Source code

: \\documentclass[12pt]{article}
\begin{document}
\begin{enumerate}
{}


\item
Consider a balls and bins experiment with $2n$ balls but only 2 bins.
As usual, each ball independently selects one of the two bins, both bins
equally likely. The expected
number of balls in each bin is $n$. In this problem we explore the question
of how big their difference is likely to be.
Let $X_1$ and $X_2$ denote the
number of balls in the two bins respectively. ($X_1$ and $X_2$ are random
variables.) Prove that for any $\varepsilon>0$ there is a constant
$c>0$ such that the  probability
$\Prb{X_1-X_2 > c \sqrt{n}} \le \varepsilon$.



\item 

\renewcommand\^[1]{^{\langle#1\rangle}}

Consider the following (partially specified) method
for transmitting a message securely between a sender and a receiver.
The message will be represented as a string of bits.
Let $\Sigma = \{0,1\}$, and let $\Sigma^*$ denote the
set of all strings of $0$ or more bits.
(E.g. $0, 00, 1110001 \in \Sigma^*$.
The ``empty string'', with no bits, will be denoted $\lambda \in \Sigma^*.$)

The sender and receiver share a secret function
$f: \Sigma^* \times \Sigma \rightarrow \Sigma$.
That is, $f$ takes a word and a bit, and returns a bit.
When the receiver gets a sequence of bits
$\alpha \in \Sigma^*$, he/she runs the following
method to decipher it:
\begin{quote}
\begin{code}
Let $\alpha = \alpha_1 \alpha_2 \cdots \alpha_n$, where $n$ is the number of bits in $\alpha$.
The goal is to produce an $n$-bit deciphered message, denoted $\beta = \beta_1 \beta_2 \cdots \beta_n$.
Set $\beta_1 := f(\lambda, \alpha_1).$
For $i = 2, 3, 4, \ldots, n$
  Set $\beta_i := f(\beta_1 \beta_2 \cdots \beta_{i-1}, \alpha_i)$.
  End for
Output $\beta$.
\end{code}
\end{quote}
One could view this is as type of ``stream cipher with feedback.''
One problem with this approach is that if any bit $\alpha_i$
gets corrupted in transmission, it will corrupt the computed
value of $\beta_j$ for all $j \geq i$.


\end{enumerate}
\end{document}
...
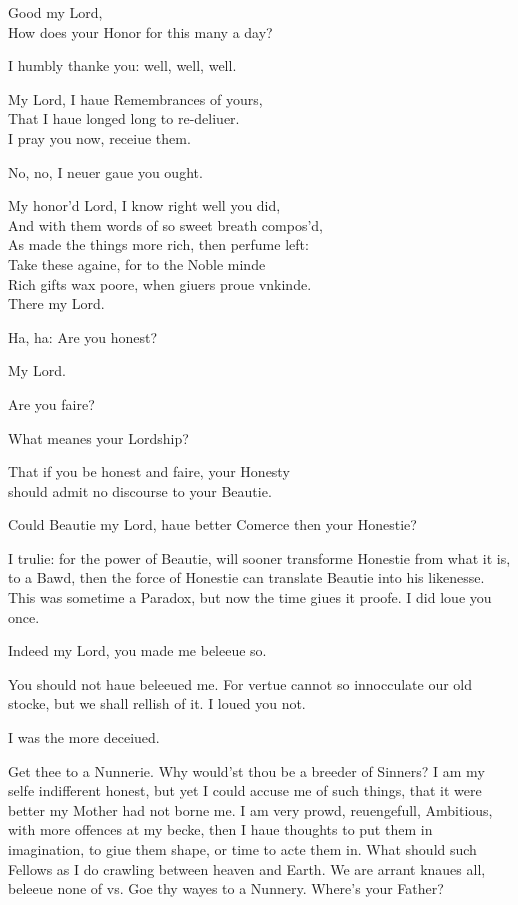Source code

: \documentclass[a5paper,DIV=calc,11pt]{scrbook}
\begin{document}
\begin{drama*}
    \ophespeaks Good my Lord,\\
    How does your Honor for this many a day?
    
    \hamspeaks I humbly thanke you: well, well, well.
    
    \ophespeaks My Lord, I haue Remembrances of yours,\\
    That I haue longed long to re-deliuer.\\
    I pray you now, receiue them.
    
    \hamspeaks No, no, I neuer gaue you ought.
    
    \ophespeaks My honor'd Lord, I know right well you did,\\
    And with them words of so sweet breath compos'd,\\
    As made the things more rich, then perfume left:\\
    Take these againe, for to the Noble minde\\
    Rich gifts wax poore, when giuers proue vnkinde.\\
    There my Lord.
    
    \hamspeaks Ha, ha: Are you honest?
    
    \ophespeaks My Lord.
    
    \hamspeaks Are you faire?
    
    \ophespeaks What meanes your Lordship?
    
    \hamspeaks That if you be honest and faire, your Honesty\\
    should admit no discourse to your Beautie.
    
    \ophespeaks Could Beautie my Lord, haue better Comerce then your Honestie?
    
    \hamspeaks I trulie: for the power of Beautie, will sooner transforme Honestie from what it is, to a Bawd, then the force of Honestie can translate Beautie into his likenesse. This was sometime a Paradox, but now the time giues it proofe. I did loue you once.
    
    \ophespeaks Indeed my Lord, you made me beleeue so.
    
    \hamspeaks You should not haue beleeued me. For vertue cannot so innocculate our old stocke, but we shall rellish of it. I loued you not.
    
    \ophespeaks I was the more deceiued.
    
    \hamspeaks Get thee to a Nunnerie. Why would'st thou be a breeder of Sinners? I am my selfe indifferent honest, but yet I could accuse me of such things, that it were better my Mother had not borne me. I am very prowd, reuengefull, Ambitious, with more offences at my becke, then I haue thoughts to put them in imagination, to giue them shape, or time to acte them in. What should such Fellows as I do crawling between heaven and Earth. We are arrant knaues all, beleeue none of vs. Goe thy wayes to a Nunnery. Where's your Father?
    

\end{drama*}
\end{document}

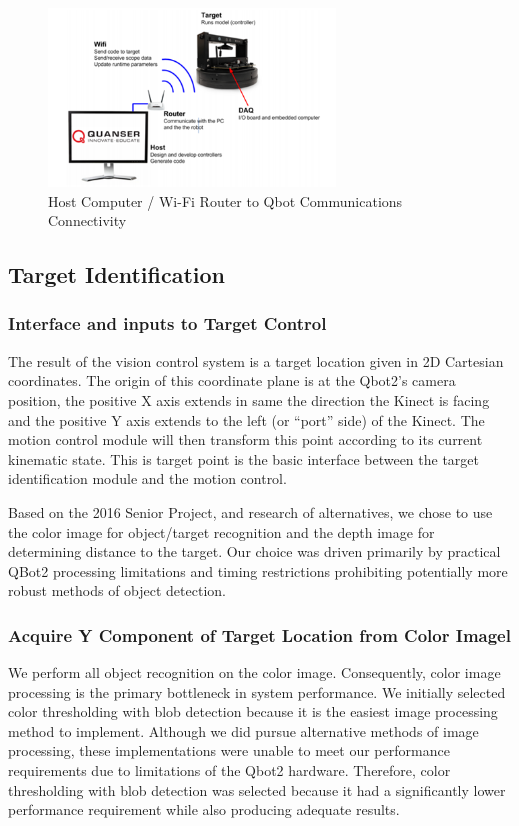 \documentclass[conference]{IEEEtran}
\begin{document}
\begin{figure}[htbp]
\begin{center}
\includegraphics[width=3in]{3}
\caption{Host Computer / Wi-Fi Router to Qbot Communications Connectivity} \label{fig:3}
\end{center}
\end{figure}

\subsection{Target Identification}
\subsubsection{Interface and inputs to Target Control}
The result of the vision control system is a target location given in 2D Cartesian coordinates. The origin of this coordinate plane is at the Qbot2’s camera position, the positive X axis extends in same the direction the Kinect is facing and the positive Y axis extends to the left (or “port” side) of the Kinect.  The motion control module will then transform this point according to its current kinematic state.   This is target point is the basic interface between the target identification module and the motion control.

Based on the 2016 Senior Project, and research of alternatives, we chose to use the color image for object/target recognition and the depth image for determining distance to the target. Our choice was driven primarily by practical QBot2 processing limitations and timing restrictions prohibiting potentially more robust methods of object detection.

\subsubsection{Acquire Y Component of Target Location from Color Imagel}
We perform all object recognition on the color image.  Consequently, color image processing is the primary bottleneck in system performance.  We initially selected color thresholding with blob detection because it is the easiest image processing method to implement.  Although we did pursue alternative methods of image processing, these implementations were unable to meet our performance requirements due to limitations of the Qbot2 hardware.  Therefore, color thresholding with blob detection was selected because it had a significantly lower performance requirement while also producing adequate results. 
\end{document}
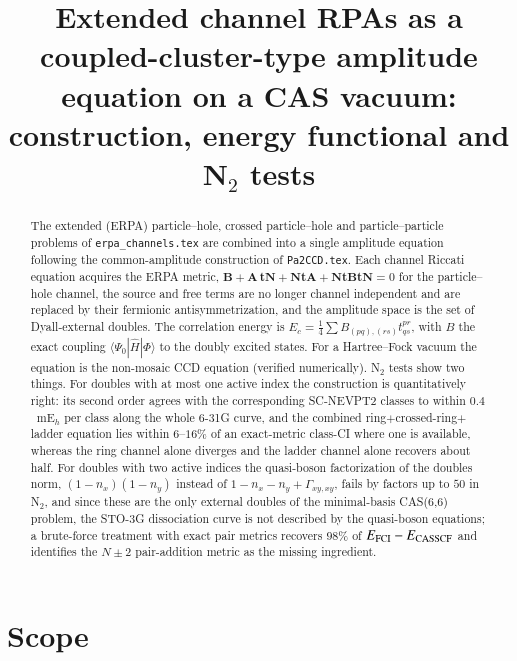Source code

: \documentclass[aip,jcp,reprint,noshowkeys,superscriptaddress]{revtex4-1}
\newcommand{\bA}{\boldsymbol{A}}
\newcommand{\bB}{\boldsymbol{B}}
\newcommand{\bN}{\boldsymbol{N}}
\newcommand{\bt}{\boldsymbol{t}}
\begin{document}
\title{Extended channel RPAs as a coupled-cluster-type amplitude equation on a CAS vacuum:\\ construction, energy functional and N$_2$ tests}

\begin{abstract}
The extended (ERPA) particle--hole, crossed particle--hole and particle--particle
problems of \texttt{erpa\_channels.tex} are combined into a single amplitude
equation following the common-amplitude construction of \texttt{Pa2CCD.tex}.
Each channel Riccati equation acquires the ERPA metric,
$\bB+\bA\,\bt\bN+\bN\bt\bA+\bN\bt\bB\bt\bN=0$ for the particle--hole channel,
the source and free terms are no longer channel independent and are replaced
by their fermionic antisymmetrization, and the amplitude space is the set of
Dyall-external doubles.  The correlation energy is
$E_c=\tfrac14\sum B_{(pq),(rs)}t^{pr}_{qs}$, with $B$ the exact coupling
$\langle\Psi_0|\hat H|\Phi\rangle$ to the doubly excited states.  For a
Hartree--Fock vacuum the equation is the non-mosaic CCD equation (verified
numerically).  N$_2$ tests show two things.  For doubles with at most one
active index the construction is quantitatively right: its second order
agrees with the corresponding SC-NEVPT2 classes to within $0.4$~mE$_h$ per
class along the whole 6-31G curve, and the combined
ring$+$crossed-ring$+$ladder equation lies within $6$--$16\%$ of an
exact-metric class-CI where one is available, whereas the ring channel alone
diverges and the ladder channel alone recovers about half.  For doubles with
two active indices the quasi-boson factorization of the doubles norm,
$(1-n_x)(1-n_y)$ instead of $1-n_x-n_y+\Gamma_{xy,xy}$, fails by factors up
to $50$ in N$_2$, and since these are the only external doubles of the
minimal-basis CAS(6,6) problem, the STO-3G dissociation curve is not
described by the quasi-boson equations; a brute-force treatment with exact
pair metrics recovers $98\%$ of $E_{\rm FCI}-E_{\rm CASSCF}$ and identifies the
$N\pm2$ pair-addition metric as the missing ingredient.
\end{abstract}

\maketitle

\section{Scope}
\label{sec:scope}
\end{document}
...
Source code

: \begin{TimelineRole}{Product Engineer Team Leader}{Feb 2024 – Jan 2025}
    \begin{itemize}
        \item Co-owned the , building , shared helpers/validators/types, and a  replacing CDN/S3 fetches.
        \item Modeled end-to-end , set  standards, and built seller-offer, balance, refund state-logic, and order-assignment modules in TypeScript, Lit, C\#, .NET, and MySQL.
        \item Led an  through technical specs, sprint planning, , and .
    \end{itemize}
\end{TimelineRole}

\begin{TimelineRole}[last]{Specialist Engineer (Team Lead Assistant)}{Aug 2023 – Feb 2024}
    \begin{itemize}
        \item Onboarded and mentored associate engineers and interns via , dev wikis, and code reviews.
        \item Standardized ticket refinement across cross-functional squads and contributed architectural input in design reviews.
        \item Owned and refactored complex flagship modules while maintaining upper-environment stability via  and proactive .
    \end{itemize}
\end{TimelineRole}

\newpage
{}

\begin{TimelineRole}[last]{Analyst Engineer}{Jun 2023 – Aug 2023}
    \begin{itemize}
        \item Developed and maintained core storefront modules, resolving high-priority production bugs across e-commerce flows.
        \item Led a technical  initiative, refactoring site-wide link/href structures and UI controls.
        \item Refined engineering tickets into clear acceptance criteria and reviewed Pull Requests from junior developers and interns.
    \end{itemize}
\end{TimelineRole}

**The problem:** Would you print exactly, and only, the lines of the data above from the line with "the source and" through the line with "H|\Phi\rangle$ to the", inclusive?

**Result of the task:**
the source and free terms are no longer channel independent and are replaced
by their fermionic antisymmetrization, and the amplitude space is the set of
Dyall-external doubles.  The correlation energy is
$E_c=\tfrac14\sum B_{(pq),(rs)}t^{pr}_{qs}$, with $B$ the exact coupling
$\langle\Psi_0|\hat H|\Phi\rangle$ to the doubly excited states.  For a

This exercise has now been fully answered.